• _Data_
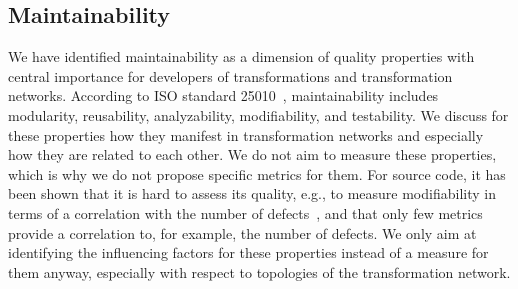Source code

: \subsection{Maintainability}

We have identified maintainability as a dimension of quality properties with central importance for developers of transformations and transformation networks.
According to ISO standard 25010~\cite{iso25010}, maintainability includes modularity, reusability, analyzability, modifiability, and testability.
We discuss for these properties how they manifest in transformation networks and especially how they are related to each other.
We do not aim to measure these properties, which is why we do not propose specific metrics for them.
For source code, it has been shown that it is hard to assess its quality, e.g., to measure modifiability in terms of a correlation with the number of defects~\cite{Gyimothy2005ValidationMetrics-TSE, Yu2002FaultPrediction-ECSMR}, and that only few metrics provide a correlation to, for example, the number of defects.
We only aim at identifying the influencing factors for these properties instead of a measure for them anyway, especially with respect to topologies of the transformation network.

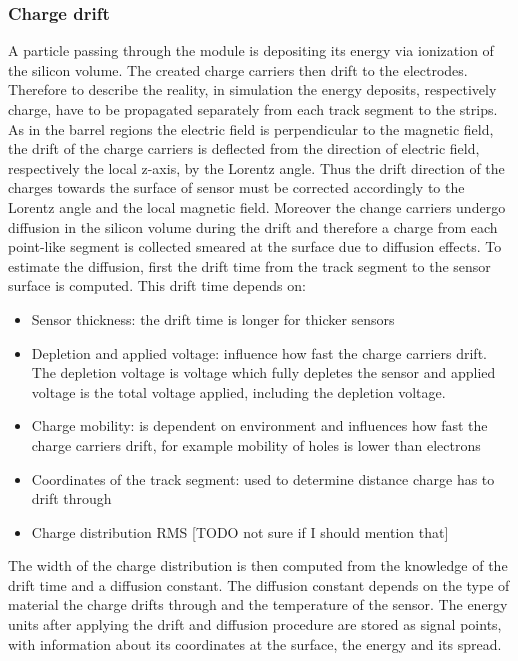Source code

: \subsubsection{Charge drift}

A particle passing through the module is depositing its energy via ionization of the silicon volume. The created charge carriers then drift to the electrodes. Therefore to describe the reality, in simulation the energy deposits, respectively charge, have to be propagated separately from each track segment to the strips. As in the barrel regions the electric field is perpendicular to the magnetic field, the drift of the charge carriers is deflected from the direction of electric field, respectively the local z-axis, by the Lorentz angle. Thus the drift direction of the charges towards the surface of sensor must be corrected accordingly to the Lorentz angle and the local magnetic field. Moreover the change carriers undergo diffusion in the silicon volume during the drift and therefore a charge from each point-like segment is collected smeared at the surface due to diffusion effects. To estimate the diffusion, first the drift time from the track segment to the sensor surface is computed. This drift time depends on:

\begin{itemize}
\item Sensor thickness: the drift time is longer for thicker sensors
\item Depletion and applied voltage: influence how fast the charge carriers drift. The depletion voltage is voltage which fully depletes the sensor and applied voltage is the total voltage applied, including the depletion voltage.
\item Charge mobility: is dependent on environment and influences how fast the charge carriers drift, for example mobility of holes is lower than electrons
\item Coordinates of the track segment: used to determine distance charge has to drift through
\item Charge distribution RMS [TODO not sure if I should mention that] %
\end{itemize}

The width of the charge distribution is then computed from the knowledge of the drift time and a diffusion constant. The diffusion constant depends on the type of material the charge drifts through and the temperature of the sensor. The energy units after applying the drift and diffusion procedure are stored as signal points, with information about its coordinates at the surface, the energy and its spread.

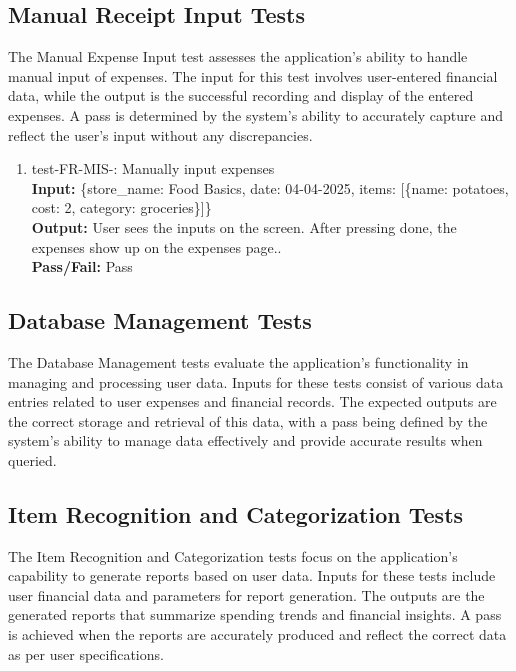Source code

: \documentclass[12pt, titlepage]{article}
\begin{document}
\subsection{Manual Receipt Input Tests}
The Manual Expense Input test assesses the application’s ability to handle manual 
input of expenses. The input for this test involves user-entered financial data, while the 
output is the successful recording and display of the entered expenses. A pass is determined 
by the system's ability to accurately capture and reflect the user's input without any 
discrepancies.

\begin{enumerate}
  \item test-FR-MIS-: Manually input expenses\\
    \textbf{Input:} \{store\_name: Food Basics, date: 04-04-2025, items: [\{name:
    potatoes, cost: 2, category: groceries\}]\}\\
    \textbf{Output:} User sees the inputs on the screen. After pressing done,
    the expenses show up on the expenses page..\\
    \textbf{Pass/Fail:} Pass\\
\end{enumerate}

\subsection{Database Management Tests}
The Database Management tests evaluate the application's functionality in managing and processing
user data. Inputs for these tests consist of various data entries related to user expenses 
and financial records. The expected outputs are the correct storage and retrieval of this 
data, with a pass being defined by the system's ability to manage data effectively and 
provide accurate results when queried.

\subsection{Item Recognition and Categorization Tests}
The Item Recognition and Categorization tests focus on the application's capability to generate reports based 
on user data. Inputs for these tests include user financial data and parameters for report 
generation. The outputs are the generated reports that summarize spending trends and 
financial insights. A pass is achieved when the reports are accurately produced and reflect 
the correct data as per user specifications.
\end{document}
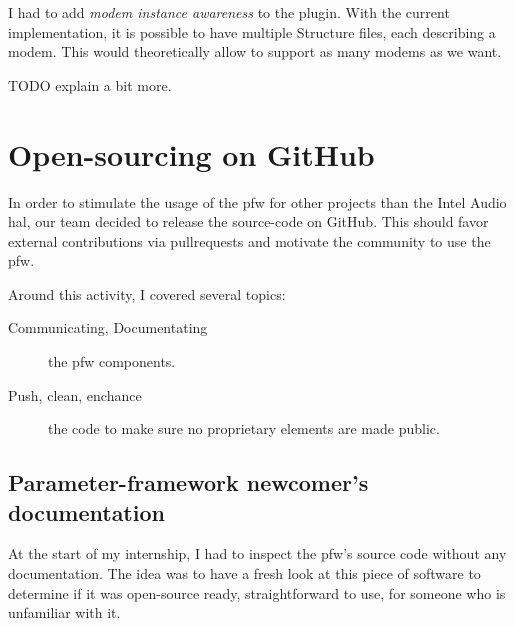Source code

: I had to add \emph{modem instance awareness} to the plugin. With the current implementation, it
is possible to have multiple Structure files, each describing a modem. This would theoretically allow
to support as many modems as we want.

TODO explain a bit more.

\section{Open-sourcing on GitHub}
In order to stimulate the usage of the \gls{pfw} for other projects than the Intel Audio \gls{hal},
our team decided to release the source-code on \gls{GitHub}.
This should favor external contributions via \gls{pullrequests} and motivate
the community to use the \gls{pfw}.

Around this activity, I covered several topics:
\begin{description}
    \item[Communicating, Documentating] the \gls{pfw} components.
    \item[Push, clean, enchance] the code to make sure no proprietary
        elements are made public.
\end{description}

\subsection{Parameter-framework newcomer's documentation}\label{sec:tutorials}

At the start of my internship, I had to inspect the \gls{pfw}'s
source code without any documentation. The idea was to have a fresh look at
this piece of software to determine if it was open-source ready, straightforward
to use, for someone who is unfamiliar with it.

• _The task_
Please output every entry exactly as written, apart from the pictures.

• _Completed task_
Source code

: \subsection{Maintainability}

We have identified maintainability as a dimension of quality properties with central importance for developers of transformations and transformation networks.
According to ISO standard 25010~\cite{iso25010}, maintainability includes modularity, reusability, analyzability, modifiability, and testability.
We discuss for these properties how they manifest in transformation networks and especially how they are related to each other.
We do not aim to measure these properties, which is why we do not propose specific metrics for them.
For source code, it has been shown that it is hard to assess its quality, e.g., to measure modifiability in terms of a correlation with the number of defects~\cite{Gyimothy2005ValidationMetrics-TSE, Yu2002FaultPrediction-ECSMR}, and that only few metrics provide a correlation to, for example, the number of defects.
We only aim at identifying the influencing factors for these properties instead of a measure for them anyway, especially with respect to topologies of the transformation network.

Source code

: \subsubsection{Charge drift}

A particle passing through the module is depositing its energy via ionization of the silicon volume. The created charge carriers then drift to the electrodes. Therefore to describe the reality, in simulation the energy deposits, respectively charge, have to be propagated separately from each track segment to the strips. As in the barrel regions the electric field is perpendicular to the magnetic field, the drift of the charge carriers is deflected from the direction of electric field, respectively the local z-axis, by the Lorentz angle. Thus the drift direction of the charges towards the surface of sensor must be corrected accordingly to the Lorentz angle and the local magnetic field. Moreover the change carriers undergo diffusion in the silicon volume during the drift and therefore a charge from each point-like segment is collected smeared at the surface due to diffusion effects. To estimate the diffusion, first the drift time from the track segment to the sensor surface is computed. This drift time depends on:

\begin{itemize}
\item Sensor thickness: the drift time is longer for thicker sensors
\item Depletion and applied voltage: influence how fast the charge carriers drift. The depletion voltage is voltage which fully depletes the sensor and applied voltage is the total voltage applied, including the depletion voltage.
\item Charge mobility: is dependent on environment and influences how fast the charge carriers drift, for example mobility of holes is lower than electrons
\item Coordinates of the track segment: used to determine distance charge has to drift through
\item Charge distribution RMS [TODO not sure if I should mention that] %
\end{itemize}

The width of the charge distribution is then computed from the knowledge of the drift time and a diffusion constant. The diffusion constant depends on the type of material the charge drifts through and the temperature of the sensor. The energy units after applying the drift and diffusion procedure are stored as signal points, with information about its coordinates at the surface, the energy and its spread.

Source code

: \documentclass[12pt, titlepage]{article}
\begin{document}
\subsection{Manual Receipt Input Tests}
The Manual Expense Input test assesses the application’s ability to handle manual 
input of expenses. The input for this test involves user-entered financial data, while the 
output is the successful recording and display of the entered expenses. A pass is determined 
by the system's ability to accurately capture and reflect the user's input without any 
discrepancies.

\begin{enumerate}
  \item test-FR-MIS-: Manually input expenses\\
    \textbf{Input:} \{store\_name: Food Basics, date: 04-04-2025, items: [\{name:
    potatoes, cost: 2, category: groceries\}]\}\\
    \textbf{Output:} User sees the inputs on the screen. After pressing done,
    the expenses show up on the expenses page..\\
    \textbf{Pass/Fail:} Pass\\
\end{enumerate}

\subsection{Database Management Tests}
The Database Management tests evaluate the application's functionality in managing and processing
user data. Inputs for these tests consist of various data entries related to user expenses 
and financial records. The expected outputs are the correct storage and retrieval of this 
data, with a pass being defined by the system's ability to manage data effectively and 
provide accurate results when queried.

\subsection{Item Recognition and Categorization Tests}
The Item Recognition and Categorization tests focus on the application's capability to generate reports based 
on user data. Inputs for these tests include user financial data and parameters for report 
generation. The outputs are the generated reports that summarize spending trends and 
financial insights. A pass is achieved when the reports are accurately produced and reflect 
the correct data as per user specifications.
\end{document}
Source code

: I had to add \emph{modem instance awareness} to the plugin. With the current implementation, it
is possible to have multiple Structure files, each describing a modem. This would theoretically allow
to support as many modems as we want.

TODO explain a bit more.

\section{Open-sourcing on GitHub}
In order to stimulate the usage of the \gls{pfw} for other projects than the Intel Audio \gls{hal},
our team decided to release the source-code on \gls{GitHub}.
This should favor external contributions via \gls{pullrequests} and motivate
the community to use the \gls{pfw}.

Around this activity, I covered several topics:
\begin{description}
    \item[Communicating, Documentating] the \gls{pfw} components.
    \item[Push, clean, enchance] the code to make sure no proprietary
        elements are made public.
\end{description}

\subsection{Parameter-framework newcomer's documentation}\label{sec:tutorials}

At the start of my internship, I had to inspect the \gls{pfw}'s
source code without any documentation. The idea was to have a fresh look at
this piece of software to determine if it was open-source ready, straightforward
to use, for someone who is unfamiliar with it.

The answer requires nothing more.